(Document images with source code)
----------------------------------------
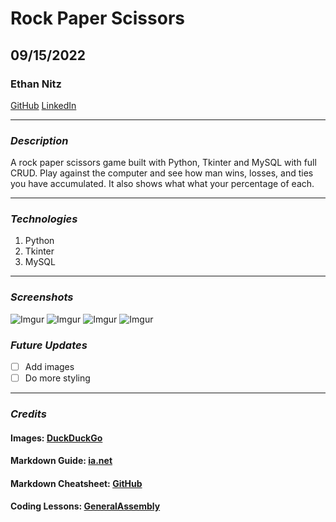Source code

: # Rock Paper Scissors
## 09/15/2022
### Ethan Nitz
[GitHub](https://github.com/etnitz) [LinkedIn](https://www.linkedin.com/in/ethan-nitz-5822a112/)
***
### ***Description***
A rock paper scissors game built with Python, Tkinter and MySQL with full CRUD. Play against the computer and see how man wins, losses, and ties you have accumulated. It also shows what what your percentage of each.
***
### ***Technologies***
1. Python
2. Tkinter
3. MySQL

***
### ***Screenshots***
![Imgur](https://i.imgur.com/SDNTXg8.png)
![Imgur](https://i.imgur.com/ciwlFwo.png)
![Imgur](https://i.imgur.com/iWtYHmJ.png)
![Imgur](https://i.imgur.com/gUo7WaG.png)
### ***Future Updates***
- [ ] Add images
- [ ] Do more styling

***
### ***Credits***
#### **Images:** [DuckDuckGo](https://duckduckgo.com/)
#### **Markdown Guide:** [ia.net](https://ia.net/writer/support/general/markdown-guide)
#### **Markdown Cheatsheet:** [GitHub](https://guides.github.com/pdfs/markdown-cheatsheet-online.pdf)
#### **Coding Lessons:** [GeneralAssembly](https://generalassemb.ly/)
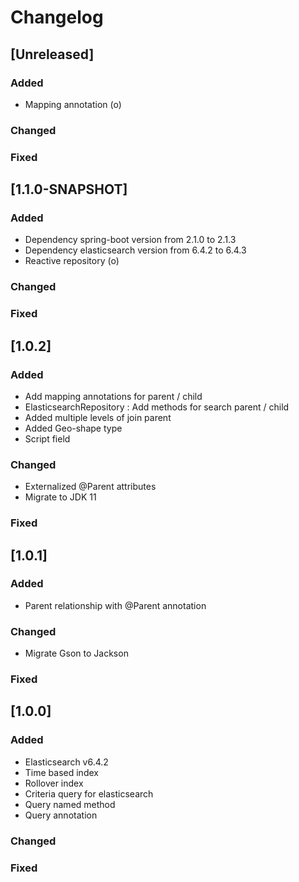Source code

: # Changelog

## [Unreleased]
### Added
- Mapping annotation (o)

### Changed

### Fixed

## [1.1.0-SNAPSHOT]
### Added
- Dependency spring-boot version from 2.1.0 to 2.1.3
- Dependency elasticsearch version from 6.4.2 to 6.4.3
- Reactive repository (o)

### Changed

### Fixed

## [1.0.2]
### Added
- Add mapping annotations for parent / child
- ElasticsearchRepository : Add methods for search parent / child  
- Added multiple levels of join parent  
- Added Geo-shape type
- Script field

### Changed
- Externalized @Parent attributes
- Migrate to JDK 11

### Fixed

## [1.0.1]
### Added
- Parent relationship with @Parent annotation

### Changed
- Migrate Gson to Jackson

### Fixed

## [1.0.0]
### Added
- Elasticsearch v6.4.2
- Time based index
- Rollover index
- Criteria query for elasticsearch
- Query named method
- Query annotation

### Changed

### Fixed
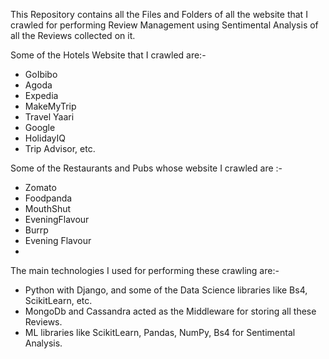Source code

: 
This Repository contains all the Files and Folders of all the website that I crawled for performing Review Management using Sentimental Analysis of all the Reviews collected on it.

Some of the Hotels Website that I crawled are:-
* GoIbibo
* Agoda
* Expedia
* MakeMyTrip
* Travel Yaari
* Google
* HolidayIQ
* Trip Advisor, etc.

Some of the Restaurants and Pubs whose website I crawled are :-
* Zomato
* Foodpanda
* MouthShut
* EveningFlavour
* Burrp
* Evening Flavour
*

The main technologies I used for performing these crawling are:-
+ Python with Django, and some of the Data Science libraries like Bs4, ScikitLearn, etc.
+ MongoDb and Cassandra acted as the Middleware for storing all these Reviews.
+ ML libraries like ScikitLearn, Pandas, NumPy, Bs4 for Sentimental Analysis.


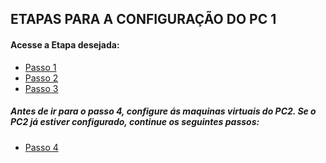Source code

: ## ETAPAS PARA A CONFIGURAÇÃO DO PC 1

#### Acesse a Etapa desejada:
- [Passo 1](https://github.com/Josival/TrabalhoRedes/blob/main/Projeto/PC's/PC1/Passo%201.md)
- [Passo 2](https://github.com/Josival/TrabalhoRedes/blob/main/Projeto/PC's/PC1/Passo%202.md)
- [Passo 3](https://github.com/Josival/TrabalhoRedes/blob/main/Projeto/PC's/PC1/Passo3.md)

##### Antes de ir para o passo 4, configure ás maquinas virtuais do PC2. Se o PC2 já estiver configurado, continue os seguintes passos:
- [Passo 4]()
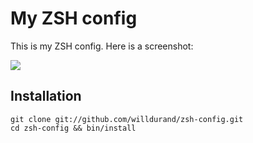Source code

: My ZSH config
=============

This is my ZSH config. Here is a screenshot:

![](https://raw.github.com/willdurand/zsh-config/master/doc/screenshot.png)


Installation
------------

    git clone git://github.com/willdurand/zsh-config.git
    cd zsh-config && bin/install
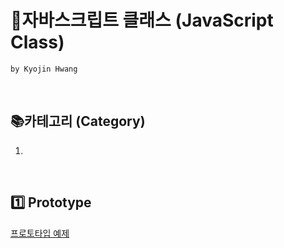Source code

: # 📖자바스크립트 클래스 (JavaScript Class)

`by Kyojin Hwang`

<br/>

## 📚카테고리 (Category)

1. []()

<br/>

## 1️⃣ Prototype

<a href="https://github.com/KyoJin-Hwang/front-javascript-study/blob/master/JS_Class/01_prototype.js">프로토타입 예제</a>
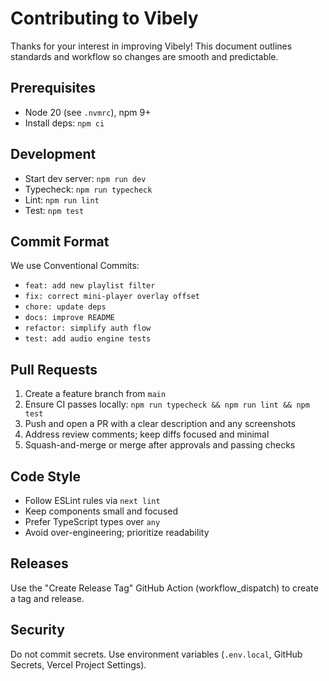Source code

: # Contributing to Vibely

Thanks for your interest in improving Vibely! This document outlines standards and workflow so changes are smooth and predictable.

## Prerequisites

- Node 20 (see `.nvmrc`), npm 9+
- Install deps: `npm ci`

## Development

- Start dev server: `npm run dev`
- Typecheck: `npm run typecheck`
- Lint: `npm run lint`
- Test: `npm test`

## Commit Format

We use Conventional Commits:

- `feat: add new playlist filter`
- `fix: correct mini-player overlay offset`
- `chore: update deps`
- `docs: improve README`
- `refactor: simplify auth flow`
- `test: add audio engine tests`

## Pull Requests

1. Create a feature branch from `main`
2. Ensure CI passes locally: `npm run typecheck && npm run lint && npm test`
3. Push and open a PR with a clear description and any screenshots
4. Address review comments; keep diffs focused and minimal
5. Squash-and-merge or merge after approvals and passing checks

## Code Style

- Follow ESLint rules via `next lint`
- Keep components small and focused
- Prefer TypeScript types over `any`
- Avoid over-engineering; prioritize readability

## Releases

Use the "Create Release Tag" GitHub Action (workflow_dispatch) to create a tag and release.

## Security

Do not commit secrets. Use environment variables (`.env.local`, GitHub Secrets, Vercel Project Settings).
----------------------------------------
From the entries, copy out each line containing the word "like".

## ANSWER:
+ Python with Django, and some of the Data Science libraries like Bs4, ScikitLearn, etc.
+ ML libraries like ScikitLearn, Pandas, NumPy, Bs4 for Sentimental Analysis.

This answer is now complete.